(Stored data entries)
● ● ● ● ● ● ●

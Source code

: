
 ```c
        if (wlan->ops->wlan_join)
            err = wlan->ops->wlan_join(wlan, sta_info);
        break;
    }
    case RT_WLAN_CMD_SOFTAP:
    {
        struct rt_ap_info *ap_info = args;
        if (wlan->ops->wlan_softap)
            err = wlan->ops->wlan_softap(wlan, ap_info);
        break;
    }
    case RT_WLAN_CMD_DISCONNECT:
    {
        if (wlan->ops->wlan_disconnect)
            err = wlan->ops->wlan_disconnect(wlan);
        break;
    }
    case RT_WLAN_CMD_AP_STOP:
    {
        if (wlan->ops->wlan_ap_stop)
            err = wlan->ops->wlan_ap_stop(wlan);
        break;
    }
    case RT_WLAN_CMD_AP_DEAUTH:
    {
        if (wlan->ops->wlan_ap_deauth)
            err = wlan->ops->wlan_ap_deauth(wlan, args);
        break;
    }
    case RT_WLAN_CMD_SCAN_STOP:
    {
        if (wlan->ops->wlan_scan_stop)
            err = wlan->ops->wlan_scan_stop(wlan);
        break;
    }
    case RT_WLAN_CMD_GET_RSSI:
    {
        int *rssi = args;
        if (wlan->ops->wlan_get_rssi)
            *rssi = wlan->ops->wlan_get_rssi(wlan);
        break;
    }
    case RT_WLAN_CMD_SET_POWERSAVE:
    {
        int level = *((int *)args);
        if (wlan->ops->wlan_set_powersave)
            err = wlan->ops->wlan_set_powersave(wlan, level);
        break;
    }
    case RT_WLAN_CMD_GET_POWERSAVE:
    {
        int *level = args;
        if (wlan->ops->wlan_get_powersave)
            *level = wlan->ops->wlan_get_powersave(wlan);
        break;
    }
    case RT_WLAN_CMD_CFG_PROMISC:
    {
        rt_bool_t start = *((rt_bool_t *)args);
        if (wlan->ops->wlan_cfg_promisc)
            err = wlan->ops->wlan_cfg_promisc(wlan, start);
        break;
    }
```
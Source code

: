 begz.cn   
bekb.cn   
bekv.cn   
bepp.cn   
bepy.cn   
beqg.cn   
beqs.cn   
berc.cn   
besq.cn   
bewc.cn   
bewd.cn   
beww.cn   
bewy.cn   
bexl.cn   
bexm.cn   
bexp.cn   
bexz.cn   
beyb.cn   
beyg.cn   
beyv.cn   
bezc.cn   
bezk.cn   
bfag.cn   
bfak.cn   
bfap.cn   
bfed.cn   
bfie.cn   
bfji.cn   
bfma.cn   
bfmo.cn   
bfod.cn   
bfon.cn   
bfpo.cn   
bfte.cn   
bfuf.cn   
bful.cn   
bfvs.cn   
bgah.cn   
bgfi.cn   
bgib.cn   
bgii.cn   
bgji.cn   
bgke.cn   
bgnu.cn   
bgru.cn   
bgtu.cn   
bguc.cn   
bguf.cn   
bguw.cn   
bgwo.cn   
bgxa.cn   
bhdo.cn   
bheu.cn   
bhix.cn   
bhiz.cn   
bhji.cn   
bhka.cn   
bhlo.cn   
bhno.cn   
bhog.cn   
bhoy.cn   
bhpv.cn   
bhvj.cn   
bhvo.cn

● ● ● ● ● ● ●

▸ WHAT IS NEEDED:
Each entry above is to be transcribed without alteration.

▸ RESPONSE:
Source code

:
 ```c
        if (wlan->ops->wlan_join)
            err = wlan->ops->wlan_join(wlan, sta_info);
        break;
    }
    case RT_WLAN_CMD_SOFTAP:
    {
        struct rt_ap_info *ap_info = args;
        if (wlan->ops->wlan_softap)
            err = wlan->ops->wlan_softap(wlan, ap_info);
        break;
    }
    case RT_WLAN_CMD_DISCONNECT:
    {
        if (wlan->ops->wlan_disconnect)
            err = wlan->ops->wlan_disconnect(wlan);
        break;
    }
    case RT_WLAN_CMD_AP_STOP:
    {
        if (wlan->ops->wlan_ap_stop)
            err = wlan->ops->wlan_ap_stop(wlan);
        break;
    }
    case RT_WLAN_CMD_AP_DEAUTH:
    {
        if (wlan->ops->wlan_ap_deauth)
            err = wlan->ops->wlan_ap_deauth(wlan, args);
        break;
    }
    case RT_WLAN_CMD_SCAN_STOP:
    {
        if (wlan->ops->wlan_scan_stop)
            err = wlan->ops->wlan_scan_stop(wlan);
        break;
    }
    case RT_WLAN_CMD_GET_RSSI:
    {
        int *rssi = args;
        if (wlan->ops->wlan_get_rssi)
            *rssi = wlan->ops->wlan_get_rssi(wlan);
        break;
    }
    case RT_WLAN_CMD_SET_POWERSAVE:
    {
        int level = *((int *)args);
        if (wlan->ops->wlan_set_powersave)
            err = wlan->ops->wlan_set_powersave(wlan, level);
        break;
    }
    case RT_WLAN_CMD_GET_POWERSAVE:
    {
        int *level = args;
        if (wlan->ops->wlan_get_powersave)
            *level = wlan->ops->wlan_get_powersave(wlan);
        break;
    }
    case RT_WLAN_CMD_CFG_PROMISC:
    {
        rt_bool_t start = *((rt_bool_t *)args);
        if (wlan->ops->wlan_cfg_promisc)
            err = wlan->ops->wlan_cfg_promisc(wlan, start);
        break;
    }
```
Source code

: begz.cn   
bekb.cn   
bekv.cn   
bepp.cn   
bepy.cn   
beqg.cn   
beqs.cn   
berc.cn   
besq.cn   
bewc.cn   
bewd.cn   
beww.cn   
bewy.cn   
bexl.cn   
bexm.cn   
bexp.cn   
bexz.cn   
beyb.cn   
beyg.cn   
beyv.cn   
bezc.cn   
bezk.cn   
bfag.cn   
bfak.cn   
bfap.cn   
bfed.cn   
bfie.cn   
bfji.cn   
bfma.cn   
bfmo.cn   
bfod.cn   
bfon.cn   
bfpo.cn   
bfte.cn   
bfuf.cn   
bful.cn   
bfvs.cn   
bgah.cn   
bgfi.cn   
bgib.cn   
bgii.cn   
bgji.cn   
bgke.cn   
bgnu.cn   
bgru.cn   
bgtu.cn   
bguc.cn   
bguf.cn   
bguw.cn   
bgwo.cn   
bgxa.cn   
bhdo.cn   
bheu.cn   
bhix.cn   
bhiz.cn   
bhji.cn   
bhka.cn   
bhlo.cn   
bhno.cn   
bhog.cn   
bhoy.cn   
bhpv.cn   
bhvj.cn   
bhvo.cn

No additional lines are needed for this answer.